W. Brytania: policja przeprosiła aresztowaną za modlitwę przy klinikach aborcyjnych

Isabel Vaughan-Spruce, kobieta dwukrotnie aresztowana za cichą modlitwę przed klinikami aborcyjnymi w Wielkiej Brytanii, otrzymała od policji przeprosiny i potwierdzenie, że nie zostaną jej postawione zarzuty za naruszenie „strefy buforowej” wokół kliniki aborcyjnej.

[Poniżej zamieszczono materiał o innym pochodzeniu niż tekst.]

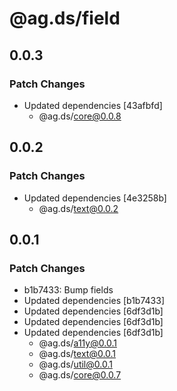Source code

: # @ag.ds/field

## 0.0.3

### Patch Changes

- Updated dependencies [43afbfd]
  - @ag.ds/core@0.0.8

## 0.0.2

### Patch Changes

- Updated dependencies [4e3258b]
  - @ag.ds/text@0.0.2

## 0.0.1

### Patch Changes

- b1b7433: Bump fields
- Updated dependencies [b1b7433]
- Updated dependencies [6df3d1b]
- Updated dependencies [6df3d1b]
- Updated dependencies [6df3d1b]
  - @ag.ds/a11y@0.0.1
  - @ag.ds/text@0.0.1
  - @ag.ds/util@0.0.1
  - @ag.ds/core@0.0.7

„To nie jest rok 1984, ale 2023. Nigdy nie powinnam zostać aresztowana ani objęta dochodzeniem tylko z powodu myśli, które noszę w głowie” – podkreśliła Vaughan-Spruce, nawiązując do dystopijnej powieści George'a Orwella. „Cicha modlitwa nigdy nie jest przestępstwem” – stwierdziła.

6 marca Vaughan-Spruce została aresztowana za modlitwę w „strefie buforowej” przed kliniką aborcyjną przy Station Road w Birmingham. W wyznaczonej przez władze strefie zabronione są działania wyrażające poparcie lub protest przeciwko aborcji, obejmujące „między innymi środki graficzne, werbalne lub pisemne, modlitwę lub poradnictwo”. Nakaz zabrania także ingerencji, zastraszania lub nękania, nagrywania lub fotografowania personelu kliniki lub klientów, a także wyświetlania jakichkolwiek tekstów lub obrazów związanych z aborcją.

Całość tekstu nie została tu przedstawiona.